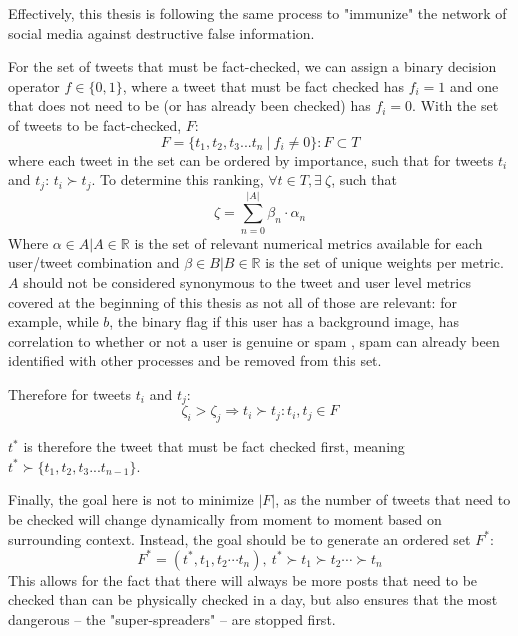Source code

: \documentclass[NETN,manuscript]{stjour-new}
\begin{document}
 Effectively, this thesis is following the same process to "immunize" the network of social media against destructive false information.
 
 For the set of tweets that must be fact-checked, we can assign a binary decision operator $f \in \{0,1\}$, where a tweet that must be fact checked has $f_i = 1$ and one that does not need to be (or has already been checked) has $f_i = 0$. With the set of tweets to be fact-checked, $F$:
 \begin{equation}
 \label{Factcheckset}
 F=\{t_1, t_2, t_3 ... t_n \ |\ f_i \neq 0\}: F \subset T
 \end{equation}
 where each tweet in the set can be ordered by importance, such that for tweets $t_i$ and $t_j$: $t_i \succ t_j$. To determine this ranking, $\forall t \in T, \exists \  \zeta$, such that 
 \begin{equation}
     \zeta = \sum_{n=0}^{|A|} \beta_{n} \cdot \alpha_{n}
 \end{equation}
 Where $\alpha \in A | A \in \mathbb{R}$ is the set of relevant numerical metrics available for each user/tweet combination and $\beta \in B| B \in \mathbb{R}$ is the set of unique weights per metric. $A$ should not be considered synonymous to the tweet and user level metrics covered at the beginning of this thesis as not all of those are relevant: for example, while $b$, the binary flag if this user has a background image, has correlation to whether or not a user is genuine or spam \citep{liu2019early}, spam can already been identified with other processes and be removed from this set.
 
 Therefore for tweets $t_i$ and $t_j$: 
  \begin{equation}
      \zeta_i > \zeta_j \Rightarrow t_i \succ t_j : t_i, t_j \in F
  \end{equation}
  
  $t^*$ is therefore the tweet that must be fact checked first, meaning  $t^* \succ \{t_1, t_2, t_3 ... t_{n-1}\}$. 
  
  Finally, the goal here is not to minimize $|F|$, as the number of tweets that need to be checked will change dynamically from moment to moment based on surrounding context. Instead, the goal should be to generate an ordered set $F^*$:
  \begin{equation}
      F^* = (t^*, t_1, t_2 \cdots t_n), \ t^* \succ t_1 \succ t_2 \cdots \succ t_n
  \end{equation}
  This allows for the fact that there will always be more posts that need to be checked than can be physically checked in a day, but also ensures that the most dangerous -- the "super-spreaders" -- are stopped first.
\end{document}
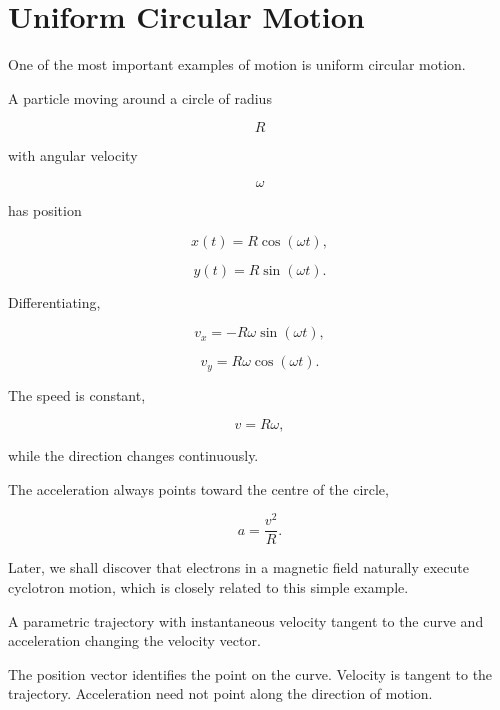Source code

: \section{Uniform Circular Motion}

One of the most important examples of motion is uniform circular motion.

A particle moving around a circle of radius

\[
R
\]

with angular velocity

\[
\omega
\]

has position

\[
x(t)=R\cos(\omega t),
\]

\[
y(t)=R\sin(\omega t).
\]

Differentiating,

\[
v_x
=
-R\omega\sin(\omega t),
\]

\[
v_y
=
R\omega\cos(\omega t).
\]

The speed is constant,

\[
v
=
R\omega,
\]

while the direction changes continuously.

The acceleration always points toward the centre of the circle,

\[
\boxed{
	a
	=
	\frac{v^2}{R}.
}
\]

Later, we shall discover that electrons in a magnetic field naturally execute
cyclotron motion, which is closely related to this simple example.



\begin{bookfigure}{A parametric trajectory with instantaneous velocity tangent
to the curve and acceleration changing the velocity vector.}
\end{bookfigure}

\begin{visualguidebox}
The position vector identifies the point on the curve. Velocity is tangent to
the trajectory. Acceleration need not point along the direction of motion.
\end{visualguidebox}

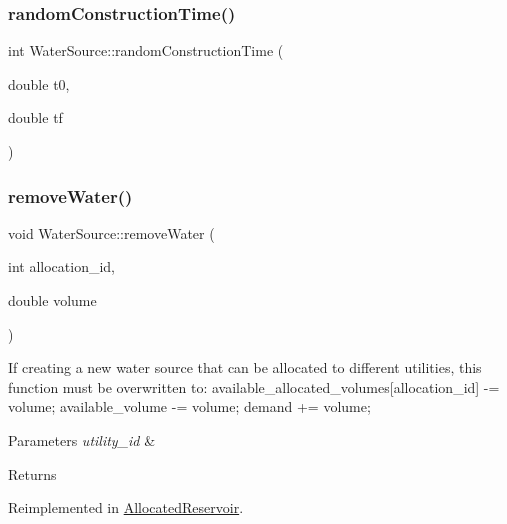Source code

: \subsubsection{\texorpdfstring{random\+Construction\+Time()}{randomConstructionTime()}}
{\footnotesize\ttfamily int Water\+Source\+::random\+Construction\+Time (\begin{DoxyParamCaption}\item[{double}]{t0,  }\item[{double}]{tf }\end{DoxyParamCaption})}

\mbox{\label{classWaterSource_ab697c3a0765d445f72533f6a5f139bd9}} 
\subsubsection{\texorpdfstring{remove\+Water()}{removeWater()}}
{\footnotesize\ttfamily void Water\+Source\+::remove\+Water (\begin{DoxyParamCaption}\item[{int}]{allocation\+\_\+id,  }\item[{double}]{volume }\end{DoxyParamCaption})\hspace{0.3cm}{\ttfamily [virtual]}}

If creating a new water source that can be allocated to different utilities, this function must be overwritten to\+: available\+\_\+allocated\+\_\+volumes\mbox{[}allocation\+\_\+id\mbox{]} -\/= volume; available\+\_\+volume -\/= volume; demand += volume; 
\begin{DoxyParams}{Parameters}
{\em utility\+\_\+id} & \\
\hline
\end{DoxyParams}
\begin{DoxyReturn}{Returns}

\end{DoxyReturn}


Reimplemented in \mbox{\hyperlink{classAllocatedReservoir_a3a9b7ce2e1d42cc373095cfd40ef2ae2}{Allocated\+Reservoir}}.

\mbox{\label{classWaterSource_af52f39412f0d761f7e3b3369ffdf90f1}} 
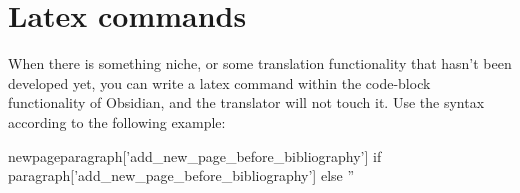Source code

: 



\section{Latex commands}

When there is something niche, or some translation functionality that hasn't been developed yet, you can write a latex command within the code-block functionality of Obsidian, and the translator will not touch it. Use the syntax according to the following example:





\lipsum[1-4]




\newpage


\newpage


newpage{{{paragraph['add_new_page_before_bibliography'] if paragraph['add_new_page_before_bibliography'] else ''}}}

> **Task directions**
Every line above should be transcribed exactly, though no image should be carried over.

> **Your solution**
Source code

: \documentclass[NETN,manuscript]{stjour-new}
\begin{document}
 Effectively, this thesis is following the same process to "immunize" the network of social media against destructive false information.
 
 For the set of tweets that must be fact-checked, we can assign a binary decision operator $f \in \{0,1\}$, where a tweet that must be fact checked has $f_i = 1$ and one that does not need to be (or has already been checked) has $f_i = 0$. With the set of tweets to be fact-checked, $F$:
 \begin{equation}
 \label{Factcheckset}
 F=\{t_1, t_2, t_3 ... t_n \ |\ f_i \neq 0\}: F \subset T
 \end{equation}
 where each tweet in the set can be ordered by importance, such that for tweets $t_i$ and $t_j$: $t_i \succ t_j$. To determine this ranking, $\forall t \in T, \exists \  \zeta$, such that 
 \begin{equation}
     \zeta = \sum_{n=0}^{|A|} \beta_{n} \cdot \alpha_{n}
 \end{equation}
 Where $\alpha \in A | A \in \mathbb{R}$ is the set of relevant numerical metrics available for each user/tweet combination and $\beta \in B| B \in \mathbb{R}$ is the set of unique weights per metric. $A$ should not be considered synonymous to the tweet and user level metrics covered at the beginning of this thesis as not all of those are relevant: for example, while $b$, the binary flag if this user has a background image, has correlation to whether or not a user is genuine or spam \citep{liu2019early}, spam can already been identified with other processes and be removed from this set.
 
 Therefore for tweets $t_i$ and $t_j$: 
  \begin{equation}
      \zeta_i > \zeta_j \Rightarrow t_i \succ t_j : t_i, t_j \in F
  \end{equation}
  
  $t^*$ is therefore the tweet that must be fact checked first, meaning  $t^* \succ \{t_1, t_2, t_3 ... t_{n-1}\}$. 
  
  Finally, the goal here is not to minimize $|F|$, as the number of tweets that need to be checked will change dynamically from moment to moment based on surrounding context. Instead, the goal should be to generate an ordered set $F^*$:
  \begin{equation}
      F^* = (t^*, t_1, t_2 \cdots t_n), \ t^* \succ t_1 \succ t_2 \cdots \succ t_n
  \end{equation}
  This allows for the fact that there will always be more posts that need to be checked than can be physically checked in a day, but also ensures that the most dangerous -- the "super-spreaders" -- are stopped first.
\end{document}
Source code

: \section{Uniform Circular Motion}

One of the most important examples of motion is uniform circular motion.

A particle moving around a circle of radius

\[
R
\]

with angular velocity

\[
\omega
\]

has position

\[
x(t)=R\cos(\omega t),
\]

\[
y(t)=R\sin(\omega t).
\]

Differentiating,

\[
v_x
=
-R\omega\sin(\omega t),
\]

\[
v_y
=
R\omega\cos(\omega t).
\]

The speed is constant,

\[
v
=
R\omega,
\]

while the direction changes continuously.

The acceleration always points toward the centre of the circle,

\[
\boxed{
	a
	=
	\frac{v^2}{R}.
}
\]

Later, we shall discover that electrons in a magnetic field naturally execute
cyclotron motion, which is closely related to this simple example.



\begin{bookfigure}{A parametric trajectory with instantaneous velocity tangent
to the curve and acceleration changing the velocity vector.}
\end{bookfigure}

\begin{visualguidebox}
The position vector identifies the point on the curve. Velocity is tangent to
the trajectory. Acceleration need not point along the direction of motion.
\end{visualguidebox}

Source code

: \subsubsection{\texorpdfstring{random\+Construction\+Time()}{randomConstructionTime()}}
{\footnotesize\ttfamily int Water\+Source\+::random\+Construction\+Time (\begin{DoxyParamCaption}\item[{double}]{t0,  }\item[{double}]{tf }\end{DoxyParamCaption})}

\mbox{\label{classWaterSource_ab697c3a0765d445f72533f6a5f139bd9}} 
\subsubsection{\texorpdfstring{remove\+Water()}{removeWater()}}
{\footnotesize\ttfamily void Water\+Source\+::remove\+Water (\begin{DoxyParamCaption}\item[{int}]{allocation\+\_\+id,  }\item[{double}]{volume }\end{DoxyParamCaption})\hspace{0.3cm}{\ttfamily [virtual]}}

If creating a new water source that can be allocated to different utilities, this function must be overwritten to\+: available\+\_\+allocated\+\_\+volumes\mbox{[}allocation\+\_\+id\mbox{]} -\/= volume; available\+\_\+volume -\/= volume; demand += volume; 
\begin{DoxyParams}{Parameters}
{\em utility\+\_\+id} & \\
\hline
\end{DoxyParams}
\begin{DoxyReturn}{Returns}

\end{DoxyReturn}


Reimplemented in \mbox{\hyperlink{classAllocatedReservoir_a3a9b7ce2e1d42cc373095cfd40ef2ae2}{Allocated\+Reservoir}}.

\mbox{\label{classWaterSource_af52f39412f0d761f7e3b3369ffdf90f1}} 
Source code

: 



\section{Latex commands}

When there is something niche, or some translation functionality that hasn't been developed yet, you can write a latex command within the code-block functionality of Obsidian, and the translator will not touch it. Use the syntax according to the following example:





\lipsum[1-4]




\newpage


\newpage


newpage{{{paragraph['add_new_page_before_bibliography'] if paragraph['add_new_page_before_bibliography'] else ''}}}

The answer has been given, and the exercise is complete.